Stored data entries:

__________

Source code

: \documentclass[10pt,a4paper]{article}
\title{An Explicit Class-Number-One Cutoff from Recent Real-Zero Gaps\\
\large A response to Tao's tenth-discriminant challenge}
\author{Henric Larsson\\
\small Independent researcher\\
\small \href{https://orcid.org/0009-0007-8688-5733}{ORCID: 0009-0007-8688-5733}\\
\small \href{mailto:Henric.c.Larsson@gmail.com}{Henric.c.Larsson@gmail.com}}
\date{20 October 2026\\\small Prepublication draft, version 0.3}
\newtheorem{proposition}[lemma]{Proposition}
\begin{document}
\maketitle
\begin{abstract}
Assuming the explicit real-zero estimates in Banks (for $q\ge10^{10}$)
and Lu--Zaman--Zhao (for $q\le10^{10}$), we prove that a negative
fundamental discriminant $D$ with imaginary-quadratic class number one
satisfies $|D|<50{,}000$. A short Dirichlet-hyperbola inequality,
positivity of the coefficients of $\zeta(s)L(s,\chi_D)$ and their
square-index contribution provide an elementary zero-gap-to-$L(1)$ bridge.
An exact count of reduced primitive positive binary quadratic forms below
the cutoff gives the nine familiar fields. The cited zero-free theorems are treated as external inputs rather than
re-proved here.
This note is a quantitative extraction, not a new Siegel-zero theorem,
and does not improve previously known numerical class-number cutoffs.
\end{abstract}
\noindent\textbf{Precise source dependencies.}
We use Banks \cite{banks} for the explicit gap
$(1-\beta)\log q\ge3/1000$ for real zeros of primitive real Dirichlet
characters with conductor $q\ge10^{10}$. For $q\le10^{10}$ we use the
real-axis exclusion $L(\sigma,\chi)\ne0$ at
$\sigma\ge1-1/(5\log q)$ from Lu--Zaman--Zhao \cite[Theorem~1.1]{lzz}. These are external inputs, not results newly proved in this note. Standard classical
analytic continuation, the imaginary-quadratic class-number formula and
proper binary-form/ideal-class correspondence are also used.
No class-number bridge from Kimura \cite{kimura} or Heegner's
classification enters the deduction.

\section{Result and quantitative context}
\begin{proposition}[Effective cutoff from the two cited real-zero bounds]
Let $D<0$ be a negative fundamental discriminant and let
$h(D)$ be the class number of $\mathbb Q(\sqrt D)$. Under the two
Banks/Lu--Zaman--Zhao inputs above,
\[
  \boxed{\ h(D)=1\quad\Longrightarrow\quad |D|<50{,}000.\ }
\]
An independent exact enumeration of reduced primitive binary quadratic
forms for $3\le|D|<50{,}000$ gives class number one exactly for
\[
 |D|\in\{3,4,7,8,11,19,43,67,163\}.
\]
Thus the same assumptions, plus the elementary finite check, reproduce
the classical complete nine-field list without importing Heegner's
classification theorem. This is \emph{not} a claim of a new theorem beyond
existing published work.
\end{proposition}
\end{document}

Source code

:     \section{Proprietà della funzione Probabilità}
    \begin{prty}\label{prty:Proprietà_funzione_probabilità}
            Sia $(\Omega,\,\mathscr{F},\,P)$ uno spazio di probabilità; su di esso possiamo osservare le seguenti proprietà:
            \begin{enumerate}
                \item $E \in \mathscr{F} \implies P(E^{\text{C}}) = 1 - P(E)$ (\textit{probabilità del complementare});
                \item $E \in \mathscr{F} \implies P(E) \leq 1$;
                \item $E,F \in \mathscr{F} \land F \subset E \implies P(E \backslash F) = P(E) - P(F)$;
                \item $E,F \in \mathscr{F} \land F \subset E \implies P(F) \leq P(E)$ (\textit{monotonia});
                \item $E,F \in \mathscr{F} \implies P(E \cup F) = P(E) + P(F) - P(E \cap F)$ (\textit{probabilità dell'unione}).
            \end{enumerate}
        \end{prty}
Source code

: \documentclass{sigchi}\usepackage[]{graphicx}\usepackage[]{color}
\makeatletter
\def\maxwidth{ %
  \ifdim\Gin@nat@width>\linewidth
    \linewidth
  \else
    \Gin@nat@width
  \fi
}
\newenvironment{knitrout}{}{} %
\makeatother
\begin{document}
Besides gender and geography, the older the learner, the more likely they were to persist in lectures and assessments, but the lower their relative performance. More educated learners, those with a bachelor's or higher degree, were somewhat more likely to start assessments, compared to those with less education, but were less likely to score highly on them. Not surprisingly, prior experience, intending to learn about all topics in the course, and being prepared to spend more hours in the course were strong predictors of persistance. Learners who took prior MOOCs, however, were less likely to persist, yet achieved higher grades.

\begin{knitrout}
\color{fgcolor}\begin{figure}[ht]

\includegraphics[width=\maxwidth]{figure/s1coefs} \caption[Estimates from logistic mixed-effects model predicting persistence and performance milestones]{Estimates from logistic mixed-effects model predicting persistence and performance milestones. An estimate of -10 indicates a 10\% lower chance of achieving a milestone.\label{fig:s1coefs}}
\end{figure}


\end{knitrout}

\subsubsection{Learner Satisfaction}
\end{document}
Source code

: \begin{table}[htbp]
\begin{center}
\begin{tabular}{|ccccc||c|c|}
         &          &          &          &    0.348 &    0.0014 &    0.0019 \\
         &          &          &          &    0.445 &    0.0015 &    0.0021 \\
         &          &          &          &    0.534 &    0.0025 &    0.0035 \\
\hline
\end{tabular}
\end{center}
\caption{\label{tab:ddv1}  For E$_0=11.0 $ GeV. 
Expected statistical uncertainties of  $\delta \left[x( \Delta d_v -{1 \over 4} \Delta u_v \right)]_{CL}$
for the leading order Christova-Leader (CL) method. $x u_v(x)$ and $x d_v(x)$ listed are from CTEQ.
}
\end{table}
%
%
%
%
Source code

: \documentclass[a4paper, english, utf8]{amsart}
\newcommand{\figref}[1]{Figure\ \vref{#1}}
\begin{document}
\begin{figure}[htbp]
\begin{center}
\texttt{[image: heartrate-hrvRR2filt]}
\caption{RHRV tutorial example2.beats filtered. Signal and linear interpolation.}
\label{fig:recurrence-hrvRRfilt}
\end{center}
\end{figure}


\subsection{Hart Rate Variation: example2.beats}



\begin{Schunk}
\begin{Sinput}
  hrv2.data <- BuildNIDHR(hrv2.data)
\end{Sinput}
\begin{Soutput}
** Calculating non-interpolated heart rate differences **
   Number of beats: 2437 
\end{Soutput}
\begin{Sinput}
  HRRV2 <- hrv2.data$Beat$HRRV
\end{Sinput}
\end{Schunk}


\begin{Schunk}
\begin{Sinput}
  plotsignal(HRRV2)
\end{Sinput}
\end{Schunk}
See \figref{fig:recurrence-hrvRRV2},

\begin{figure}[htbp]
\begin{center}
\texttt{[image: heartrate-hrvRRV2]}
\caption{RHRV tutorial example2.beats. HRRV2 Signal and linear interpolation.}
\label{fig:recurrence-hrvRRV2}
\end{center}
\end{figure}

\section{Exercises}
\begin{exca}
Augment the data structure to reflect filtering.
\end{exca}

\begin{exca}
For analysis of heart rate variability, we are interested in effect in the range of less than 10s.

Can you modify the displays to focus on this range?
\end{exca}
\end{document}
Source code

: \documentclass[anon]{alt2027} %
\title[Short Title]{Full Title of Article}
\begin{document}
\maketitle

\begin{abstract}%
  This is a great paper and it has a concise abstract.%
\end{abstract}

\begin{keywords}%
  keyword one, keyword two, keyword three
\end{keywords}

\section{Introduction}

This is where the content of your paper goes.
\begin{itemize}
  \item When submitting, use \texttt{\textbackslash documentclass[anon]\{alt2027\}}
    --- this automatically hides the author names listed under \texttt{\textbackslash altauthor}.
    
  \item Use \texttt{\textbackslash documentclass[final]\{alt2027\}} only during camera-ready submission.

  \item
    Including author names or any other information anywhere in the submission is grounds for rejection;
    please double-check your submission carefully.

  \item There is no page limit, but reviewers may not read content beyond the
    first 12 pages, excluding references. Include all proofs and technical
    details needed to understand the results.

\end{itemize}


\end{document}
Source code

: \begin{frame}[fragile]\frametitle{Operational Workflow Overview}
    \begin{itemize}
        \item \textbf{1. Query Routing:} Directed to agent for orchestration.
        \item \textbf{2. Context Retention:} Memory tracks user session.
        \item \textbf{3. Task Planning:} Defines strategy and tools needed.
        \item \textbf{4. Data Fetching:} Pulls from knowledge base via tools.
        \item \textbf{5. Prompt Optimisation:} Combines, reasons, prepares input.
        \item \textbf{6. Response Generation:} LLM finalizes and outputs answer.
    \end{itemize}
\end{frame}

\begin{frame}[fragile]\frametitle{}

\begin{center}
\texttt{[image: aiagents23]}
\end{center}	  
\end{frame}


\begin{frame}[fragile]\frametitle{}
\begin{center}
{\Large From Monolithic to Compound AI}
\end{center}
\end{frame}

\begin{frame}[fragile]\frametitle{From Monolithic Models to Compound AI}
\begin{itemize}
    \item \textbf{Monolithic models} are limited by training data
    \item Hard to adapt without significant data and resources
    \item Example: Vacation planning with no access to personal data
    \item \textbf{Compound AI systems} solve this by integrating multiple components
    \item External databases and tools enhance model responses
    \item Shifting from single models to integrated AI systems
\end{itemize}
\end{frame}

__________

> _Problem description_: Working from the entries above, find every line in which the word "beyond" occurs and copy it.

> _Written answer_:
classification theorem. This is \emph{not} a claim of a new theorem beyond
  \item There is no page limit, but reviewers may not read content beyond the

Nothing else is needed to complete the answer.